The problem, she says, involves the passwords you need for the various apps:
“Don’t use the same password more than once,” she was advised by those familiar with the new technology.
“Keep your bank password separate from your Facebook password, and choose a different one for iTunes.
“So what should one do? Buy a little book and write all these passwords down …”
Of course, then you have to remember where you put the book …
Julaine says she thought her new phone would be handy for keeping track of the ages of the grandchildren — but now she can’t recall the password to access that data.
Try to remember
Joan Waguespack Barre, of Metairie, has a “forgetfulness” story:
“I keep my ‘remembering’ list on my kitchen table and check it each morning while eating breakfast.
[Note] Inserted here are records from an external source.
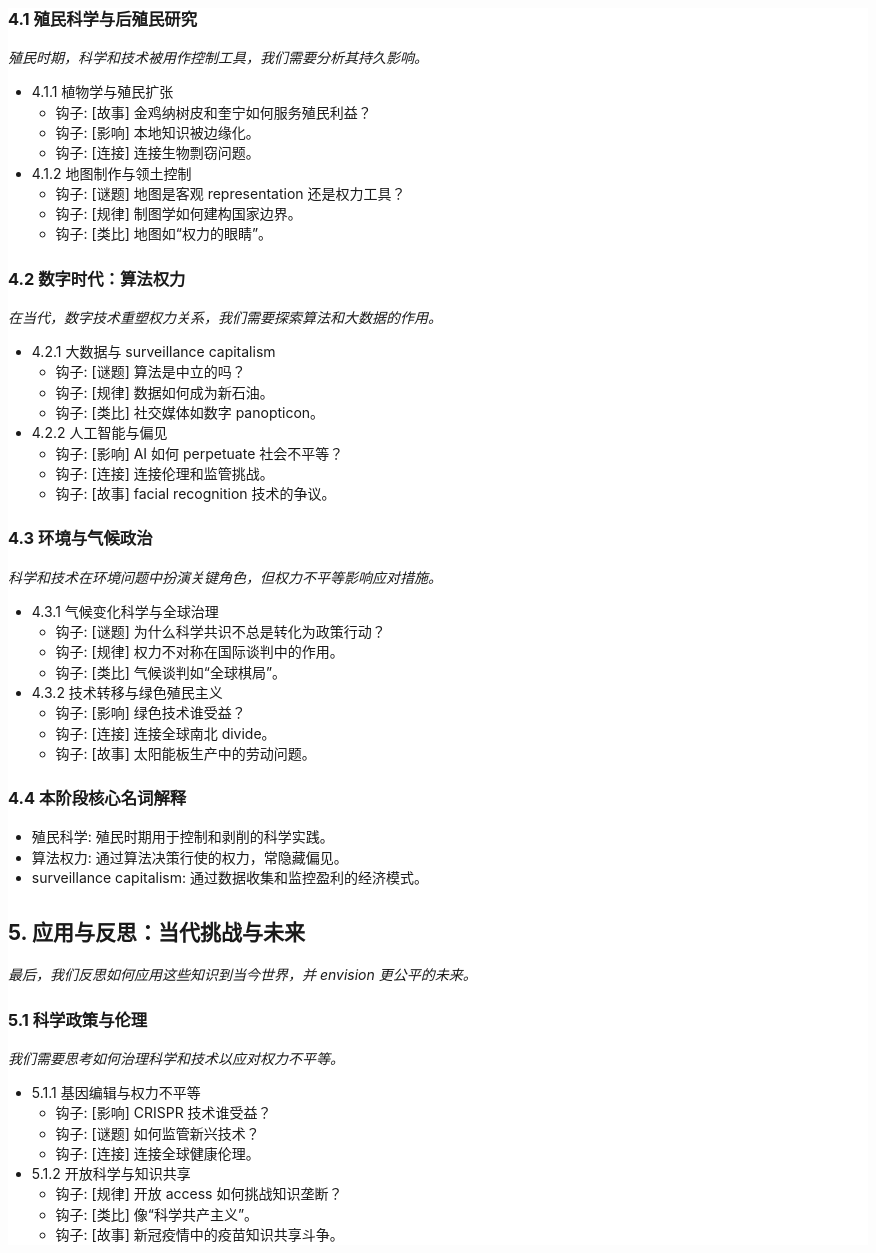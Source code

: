 ### 4.1 殖民科学与后殖民研究
*殖民时期，科学和技术被用作控制工具，我们需要分析其持久影响。*
- 4.1.1 植物学与殖民扩张
  - 钩子: [故事] 金鸡纳树皮和奎宁如何服务殖民利益？
  - 钩子: [影响] 本地知识被边缘化。
  - 钩子: [连接] 连接生物剽窃问题。
- 4.1.2 地图制作与领土控制
  - 钩子: [谜题] 地图是客观 representation 还是权力工具？
  - 钩子: [规律] 制图学如何建构国家边界。
  - 钩子: [类比] 地图如“权力的眼睛”。

### 4.2 数字时代：算法权力
*在当代，数字技术重塑权力关系，我们需要探索算法和大数据的作用。*
- 4.2.1 大数据与 surveillance capitalism
  - 钩子: [谜题] 算法是中立的吗？
  - 钩子: [规律] 数据如何成为新石油。
  - 钩子: [类比] 社交媒体如数字 panopticon。
- 4.2.2 人工智能与偏见
  - 钩子: [影响] AI 如何 perpetuate 社会不平等？
  - 钩子: [连接] 连接伦理和监管挑战。
  - 钩子: [故事]  facial recognition 技术的争议。

### 4.3 环境与气候政治
*科学和技术在环境问题中扮演关键角色，但权力不平等影响应对措施。*
- 4.3.1 气候变化科学与全球治理
  - 钩子: [谜题] 为什么科学共识不总是转化为政策行动？
  - 钩子: [规律] 权力不对称在国际谈判中的作用。
  - 钩子: [类比] 气候谈判如“全球棋局”。
- 4.3.2 技术转移与绿色殖民主义
  - 钩子: [影响] 绿色技术谁受益？
  - 钩子: [连接] 连接全球南北 divide。
  - 钩子: [故事] 太阳能板生产中的劳动问题。

### 4.4 本阶段核心名词解释
- 殖民科学: 殖民时期用于控制和剥削的科学实践。
- 算法权力: 通过算法决策行使的权力，常隐藏偏见。
-  surveillance capitalism: 通过数据收集和监控盈利的经济模式。

## 5. 应用与反思：当代挑战与未来
*最后，我们反思如何应用这些知识到当今世界，并 envision 更公平的未来。*

### 5.1 科学政策与伦理
*我们需要思考如何治理科学和技术以应对权力不平等。*
- 5.1.1 基因编辑与权力不平等
  - 钩子: [影响] CRISPR 技术谁受益？
  - 钩子: [谜题] 如何监管新兴技术？
  - 钩子: [连接] 连接全球健康伦理。
- 5.1.2 开放科学与知识共享
  - 钩子: [规律] 开放 access 如何挑战知识垄断？
  - 钩子: [类比] 像“科学共产主义”。
  - 钩子: [故事] 新冠疫情中的疫苗知识共享斗争。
“About a year ago, I decided I needed a ‘Where I Put It’ book, as I spent much time trying to find things.
“I labeled a notebook and made entries as I stored things.
“All went well for a while — until the book disappeared.”
Joan says after searching her house, she finally found the “Where I Put It” book where she put it — in her file cabinet under her 2015 Medicare Handbook.
Roy Pitchford, of Monroe, says, “Talk about motorists getting directions reminded me of a time when the late Advocate journalist Hal Ledet was looking for a location in an area of north Louisiana where he had never been before.
“A local told him to drive down the highway and ‘turn right a half-mile before the barbecue place.’
“To be safe, Hal drove to the barbecue place and then turned around.”
The nose knows
Years ago, before the legendary Leatha’s barbecue joint moved to Hattiesburg, Mississippi, it was located by the railroad tracks in the tiny community of Foxworth, between McComb and Hattiesburg.
One evening, during a visit to McComb, Lady Katherine and I decided to try Leatha’s and set out to find it, armed with some sketchy directions from a motel clerk.
We found the railroad tracks in Foxworth, but there was no sign of a barbecue place.
“Stop here,” Lady K directed, pointing to a wide place beside the highway.
Then she rolled down the car window and stuck her head out, sniffing the air.
“It’s that way,” she finally said, indicating a tree-lined lane that didn’t seem to go anywhere.
Sure enough, Leatha’s was just a short distance away — and giving off the smoky aroma of great barbecue places everywhere.
Here’s Linda Dalferes’ “asking directions” story:
“Driving on La. 1, we came to a bridge that was closed. We spotted a man at a nearby gas station and asked him if he knew how we could get to Grand Isle.
“He says as seriously as could be, in a wonderful French accent: ‘Aw, you can’t get there from here.’
“Then he got a big old grin and said, ‘I’m just messing with you,’ and gave us very good directions. Made our day!”
Keith Horcasitas says when he sent a “Happy New Year!” text to the Buddhist priest Thich Dao Quang, his friend replied, “Happy New Mind!” — a good way to look at the challenges of the year ahead.
Special People Dept.
Herman “Dutch” Prager, of Mandeville, celebrates his 91st birthday on Thursday. He is a World War II Navy veteran, serving on the submarine USS Kingfish in the Pacific, and a volunteer and speaker at the World War II Museum in New Orleans.
Billy DeFee, of Tioga, tells of a verbal mistake that could have been a Freudian slip:
“I was in Prairieville visiting my daughter. Saying grace, Mia Long, of St. Amant, a 4-year-old friend of my two granddaughters, finished up with ‘Lord, take away the sins of the world, I’m thirsty’ — instead of ‘have mercy.’ ”
Loren Scott offers “One for your English majors:”
A pregnant woman hobbles into the hospital with one hand on her back. A nurse asks her what’s wrong, and the pregnant woman screams, “Shouldn’t! Wouldn’t! Didn’t!”
The nurse shakes her head and says, “I’m sorry; I don’t understand.”
The pregnant woman’s face contorts in pain as she shouts, “Can’t! Won’t! Don’t!”
The nurse, bewildered, turns to a doctor.
“Admit her,” the doctor says. “She’s having contractions.”